▶ [Goal of the exercise]: Once you reach the line containing "The point $P=(X(t), Y(t))$" in the entries below, write out that line and each one after it down to the line containing "specific base-change homomorphisms.", exactly and with nothing added.

*** Opening Data to use ***

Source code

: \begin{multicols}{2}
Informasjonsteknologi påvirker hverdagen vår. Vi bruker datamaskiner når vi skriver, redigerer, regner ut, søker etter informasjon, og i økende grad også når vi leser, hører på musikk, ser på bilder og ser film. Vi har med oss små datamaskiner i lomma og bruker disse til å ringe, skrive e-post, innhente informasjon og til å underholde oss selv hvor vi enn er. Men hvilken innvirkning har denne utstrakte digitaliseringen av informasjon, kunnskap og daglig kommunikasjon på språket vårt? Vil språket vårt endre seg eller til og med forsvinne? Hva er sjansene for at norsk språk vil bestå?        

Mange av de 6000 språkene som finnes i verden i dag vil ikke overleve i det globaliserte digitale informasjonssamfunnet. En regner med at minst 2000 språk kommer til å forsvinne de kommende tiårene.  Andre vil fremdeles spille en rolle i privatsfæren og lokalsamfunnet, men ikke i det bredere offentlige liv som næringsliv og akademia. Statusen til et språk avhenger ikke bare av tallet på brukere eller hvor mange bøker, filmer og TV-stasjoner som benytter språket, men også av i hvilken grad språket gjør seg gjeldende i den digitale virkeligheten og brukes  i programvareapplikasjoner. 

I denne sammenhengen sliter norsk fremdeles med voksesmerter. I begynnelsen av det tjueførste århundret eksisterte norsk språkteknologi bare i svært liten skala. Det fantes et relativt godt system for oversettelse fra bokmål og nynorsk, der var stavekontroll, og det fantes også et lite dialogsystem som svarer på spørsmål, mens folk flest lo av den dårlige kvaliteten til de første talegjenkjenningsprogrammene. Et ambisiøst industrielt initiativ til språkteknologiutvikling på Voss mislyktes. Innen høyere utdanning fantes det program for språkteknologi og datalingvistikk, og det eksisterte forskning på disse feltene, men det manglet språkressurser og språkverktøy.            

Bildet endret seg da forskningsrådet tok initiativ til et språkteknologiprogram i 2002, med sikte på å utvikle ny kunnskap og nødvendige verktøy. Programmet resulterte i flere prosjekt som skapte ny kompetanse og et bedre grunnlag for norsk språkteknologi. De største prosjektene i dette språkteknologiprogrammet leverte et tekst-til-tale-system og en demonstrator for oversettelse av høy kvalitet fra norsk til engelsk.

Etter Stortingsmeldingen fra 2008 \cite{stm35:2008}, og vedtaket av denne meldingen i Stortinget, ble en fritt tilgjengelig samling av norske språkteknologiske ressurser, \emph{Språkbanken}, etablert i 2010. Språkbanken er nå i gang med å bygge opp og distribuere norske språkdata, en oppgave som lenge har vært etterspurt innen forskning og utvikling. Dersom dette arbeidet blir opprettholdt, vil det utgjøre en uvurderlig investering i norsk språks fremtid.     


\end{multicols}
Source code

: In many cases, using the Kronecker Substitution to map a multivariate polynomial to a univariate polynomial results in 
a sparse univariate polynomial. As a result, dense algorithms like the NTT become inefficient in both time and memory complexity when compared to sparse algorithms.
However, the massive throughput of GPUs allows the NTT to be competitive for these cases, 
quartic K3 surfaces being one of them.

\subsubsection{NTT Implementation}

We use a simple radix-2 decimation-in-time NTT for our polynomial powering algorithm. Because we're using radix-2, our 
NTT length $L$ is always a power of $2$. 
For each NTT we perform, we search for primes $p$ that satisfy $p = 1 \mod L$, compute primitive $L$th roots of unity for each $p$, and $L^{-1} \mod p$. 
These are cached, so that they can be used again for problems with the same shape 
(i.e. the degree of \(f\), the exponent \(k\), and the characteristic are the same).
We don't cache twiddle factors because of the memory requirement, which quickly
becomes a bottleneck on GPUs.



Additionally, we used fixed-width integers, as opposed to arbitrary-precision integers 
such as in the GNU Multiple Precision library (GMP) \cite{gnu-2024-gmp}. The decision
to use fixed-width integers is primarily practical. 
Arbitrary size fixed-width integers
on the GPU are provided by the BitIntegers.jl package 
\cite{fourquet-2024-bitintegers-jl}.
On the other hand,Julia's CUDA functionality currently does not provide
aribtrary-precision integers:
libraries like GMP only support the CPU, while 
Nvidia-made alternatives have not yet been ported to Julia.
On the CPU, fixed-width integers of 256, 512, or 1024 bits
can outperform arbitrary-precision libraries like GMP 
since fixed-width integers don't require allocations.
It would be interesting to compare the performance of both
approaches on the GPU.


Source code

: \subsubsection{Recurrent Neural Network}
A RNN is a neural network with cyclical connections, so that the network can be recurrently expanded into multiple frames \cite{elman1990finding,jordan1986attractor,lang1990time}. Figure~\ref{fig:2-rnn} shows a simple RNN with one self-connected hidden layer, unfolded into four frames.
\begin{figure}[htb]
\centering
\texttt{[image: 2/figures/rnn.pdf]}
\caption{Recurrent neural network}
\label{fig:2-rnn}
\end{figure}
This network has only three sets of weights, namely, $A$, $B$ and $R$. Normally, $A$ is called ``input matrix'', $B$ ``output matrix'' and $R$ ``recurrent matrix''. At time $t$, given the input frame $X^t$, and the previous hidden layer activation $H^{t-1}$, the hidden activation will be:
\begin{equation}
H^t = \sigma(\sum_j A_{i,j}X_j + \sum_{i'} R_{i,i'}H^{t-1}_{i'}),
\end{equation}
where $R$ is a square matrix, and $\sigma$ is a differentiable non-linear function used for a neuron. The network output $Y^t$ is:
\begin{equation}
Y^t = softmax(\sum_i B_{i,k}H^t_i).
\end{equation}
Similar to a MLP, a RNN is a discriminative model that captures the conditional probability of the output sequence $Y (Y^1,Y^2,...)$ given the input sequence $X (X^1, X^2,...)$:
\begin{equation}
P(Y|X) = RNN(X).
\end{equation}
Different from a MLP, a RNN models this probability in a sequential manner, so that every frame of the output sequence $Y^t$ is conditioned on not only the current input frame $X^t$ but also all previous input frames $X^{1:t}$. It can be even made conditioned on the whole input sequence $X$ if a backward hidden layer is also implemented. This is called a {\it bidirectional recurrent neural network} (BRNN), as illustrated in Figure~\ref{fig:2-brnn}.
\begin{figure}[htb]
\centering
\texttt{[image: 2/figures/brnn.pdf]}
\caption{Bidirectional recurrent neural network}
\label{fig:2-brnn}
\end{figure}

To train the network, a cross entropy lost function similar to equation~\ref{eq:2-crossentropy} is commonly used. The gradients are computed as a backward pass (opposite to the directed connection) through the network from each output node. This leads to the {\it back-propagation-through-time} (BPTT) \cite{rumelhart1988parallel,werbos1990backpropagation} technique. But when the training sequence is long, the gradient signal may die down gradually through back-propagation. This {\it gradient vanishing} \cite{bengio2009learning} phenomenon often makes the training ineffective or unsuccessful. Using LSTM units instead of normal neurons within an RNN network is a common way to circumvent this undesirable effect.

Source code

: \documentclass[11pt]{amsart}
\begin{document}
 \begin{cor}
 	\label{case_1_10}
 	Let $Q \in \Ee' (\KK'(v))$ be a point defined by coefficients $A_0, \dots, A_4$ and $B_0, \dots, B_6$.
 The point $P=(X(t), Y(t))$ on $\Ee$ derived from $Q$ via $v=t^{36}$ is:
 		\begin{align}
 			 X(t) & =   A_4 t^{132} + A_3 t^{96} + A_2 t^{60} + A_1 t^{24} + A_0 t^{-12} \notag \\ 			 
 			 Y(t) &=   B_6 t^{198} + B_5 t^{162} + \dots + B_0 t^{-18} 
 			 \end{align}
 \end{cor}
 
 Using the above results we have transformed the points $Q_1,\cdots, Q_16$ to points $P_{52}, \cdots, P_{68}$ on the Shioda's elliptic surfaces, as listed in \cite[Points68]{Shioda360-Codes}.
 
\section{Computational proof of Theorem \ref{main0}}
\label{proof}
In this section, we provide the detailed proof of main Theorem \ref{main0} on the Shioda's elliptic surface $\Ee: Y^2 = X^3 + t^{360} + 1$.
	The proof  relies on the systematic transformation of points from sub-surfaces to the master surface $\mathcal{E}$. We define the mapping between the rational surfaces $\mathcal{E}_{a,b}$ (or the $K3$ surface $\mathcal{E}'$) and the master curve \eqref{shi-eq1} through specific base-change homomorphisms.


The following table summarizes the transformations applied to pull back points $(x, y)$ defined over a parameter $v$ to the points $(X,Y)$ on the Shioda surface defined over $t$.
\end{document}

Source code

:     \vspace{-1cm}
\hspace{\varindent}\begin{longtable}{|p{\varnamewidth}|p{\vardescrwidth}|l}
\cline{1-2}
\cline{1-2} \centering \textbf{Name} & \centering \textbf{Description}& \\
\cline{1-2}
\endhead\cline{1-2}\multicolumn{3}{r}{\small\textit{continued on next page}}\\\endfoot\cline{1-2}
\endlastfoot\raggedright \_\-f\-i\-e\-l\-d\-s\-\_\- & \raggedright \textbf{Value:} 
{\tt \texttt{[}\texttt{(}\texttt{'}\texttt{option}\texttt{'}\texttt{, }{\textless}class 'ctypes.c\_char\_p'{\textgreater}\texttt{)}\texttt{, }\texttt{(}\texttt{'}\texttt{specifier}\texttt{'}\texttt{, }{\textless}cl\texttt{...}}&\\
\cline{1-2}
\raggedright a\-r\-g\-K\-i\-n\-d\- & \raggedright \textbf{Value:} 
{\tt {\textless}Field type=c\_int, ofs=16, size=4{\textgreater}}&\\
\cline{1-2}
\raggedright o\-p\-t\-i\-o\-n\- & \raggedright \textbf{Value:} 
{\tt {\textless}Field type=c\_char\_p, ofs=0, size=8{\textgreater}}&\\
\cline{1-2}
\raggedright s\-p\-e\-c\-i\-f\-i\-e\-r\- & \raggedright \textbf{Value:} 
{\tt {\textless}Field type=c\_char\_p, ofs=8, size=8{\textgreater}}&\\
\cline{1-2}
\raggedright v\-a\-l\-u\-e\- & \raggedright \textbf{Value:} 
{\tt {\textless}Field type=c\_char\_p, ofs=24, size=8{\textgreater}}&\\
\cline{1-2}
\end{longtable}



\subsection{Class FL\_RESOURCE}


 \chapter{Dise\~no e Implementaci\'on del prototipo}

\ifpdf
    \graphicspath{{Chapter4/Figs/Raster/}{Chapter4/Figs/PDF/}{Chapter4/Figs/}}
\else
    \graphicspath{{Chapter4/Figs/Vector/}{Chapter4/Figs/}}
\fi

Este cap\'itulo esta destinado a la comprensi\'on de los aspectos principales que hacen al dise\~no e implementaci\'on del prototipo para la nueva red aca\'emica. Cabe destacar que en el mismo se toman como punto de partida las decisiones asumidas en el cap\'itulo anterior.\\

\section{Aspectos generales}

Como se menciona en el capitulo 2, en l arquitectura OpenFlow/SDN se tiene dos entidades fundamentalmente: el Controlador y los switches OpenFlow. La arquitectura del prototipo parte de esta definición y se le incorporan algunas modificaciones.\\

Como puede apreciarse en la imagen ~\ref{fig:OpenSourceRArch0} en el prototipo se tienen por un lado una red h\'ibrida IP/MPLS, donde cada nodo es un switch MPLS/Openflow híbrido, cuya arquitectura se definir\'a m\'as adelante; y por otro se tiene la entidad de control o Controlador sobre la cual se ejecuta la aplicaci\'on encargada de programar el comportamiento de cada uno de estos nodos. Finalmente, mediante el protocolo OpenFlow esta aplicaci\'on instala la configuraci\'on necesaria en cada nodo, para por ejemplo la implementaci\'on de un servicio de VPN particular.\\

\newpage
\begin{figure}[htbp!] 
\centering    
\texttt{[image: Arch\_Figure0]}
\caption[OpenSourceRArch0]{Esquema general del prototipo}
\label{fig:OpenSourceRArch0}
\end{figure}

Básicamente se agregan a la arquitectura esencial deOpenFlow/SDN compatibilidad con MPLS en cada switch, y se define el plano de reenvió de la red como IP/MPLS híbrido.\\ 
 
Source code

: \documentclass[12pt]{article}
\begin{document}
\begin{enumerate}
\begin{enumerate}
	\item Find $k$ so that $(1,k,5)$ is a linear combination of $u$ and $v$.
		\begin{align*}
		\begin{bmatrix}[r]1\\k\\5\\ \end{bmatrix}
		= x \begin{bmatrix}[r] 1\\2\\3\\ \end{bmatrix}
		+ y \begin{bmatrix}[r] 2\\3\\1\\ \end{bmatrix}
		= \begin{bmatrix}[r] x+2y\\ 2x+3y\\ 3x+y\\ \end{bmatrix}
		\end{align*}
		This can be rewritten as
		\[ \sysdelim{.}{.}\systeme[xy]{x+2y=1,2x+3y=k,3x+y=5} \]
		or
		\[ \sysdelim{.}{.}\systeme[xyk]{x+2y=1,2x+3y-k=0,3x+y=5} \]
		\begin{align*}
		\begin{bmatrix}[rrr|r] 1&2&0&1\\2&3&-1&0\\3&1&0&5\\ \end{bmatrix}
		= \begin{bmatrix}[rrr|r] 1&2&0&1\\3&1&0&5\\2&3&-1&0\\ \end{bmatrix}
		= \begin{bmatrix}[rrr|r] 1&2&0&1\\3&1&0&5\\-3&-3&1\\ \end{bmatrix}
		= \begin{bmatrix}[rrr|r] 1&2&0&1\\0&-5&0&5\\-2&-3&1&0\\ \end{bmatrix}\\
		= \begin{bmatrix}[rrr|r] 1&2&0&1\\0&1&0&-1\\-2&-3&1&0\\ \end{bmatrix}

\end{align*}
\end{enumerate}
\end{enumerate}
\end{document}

*** Closing Data to use ***

▶ [Output of the task]:
 The point $P=(X(t), Y(t))$ on $\Ee$ derived from $Q$ via $v=t^{36}$ is:
 		\begin{align}
 			 X(t) & =   A_4 t^{132} + A_3 t^{96} + A_2 t^{60} + A_1 t^{24} + A_0 t^{-12} \notag \\ 			 
 			 Y(t) &=   B_6 t^{198} + B_5 t^{162} + \dots + B_0 t^{-18} 
 			 \end{align}
 \end{cor}
 
 Using the above results we have transformed the points $Q_1,\cdots, Q_16$ to points $P_{52}, \cdots, P_{68}$ on the Shioda's elliptic surfaces, as listed in \cite[Points68]{Shioda360-Codes}.
 
\section{Computational proof of Theorem \ref{main0}}
\label{proof}
In this section, we provide the detailed proof of main Theorem \ref{main0} on the Shioda's elliptic surface $\Ee: Y^2 = X^3 + t^{360} + 1$.
	The proof  relies on the systematic transformation of points from sub-surfaces to the master surface $\mathcal{E}$. We define the mapping between the rational surfaces $\mathcal{E}_{a,b}$ (or the $K3$ surface $\mathcal{E}'$) and the master curve \eqref{shi-eq1} through specific base-change homomorphisms.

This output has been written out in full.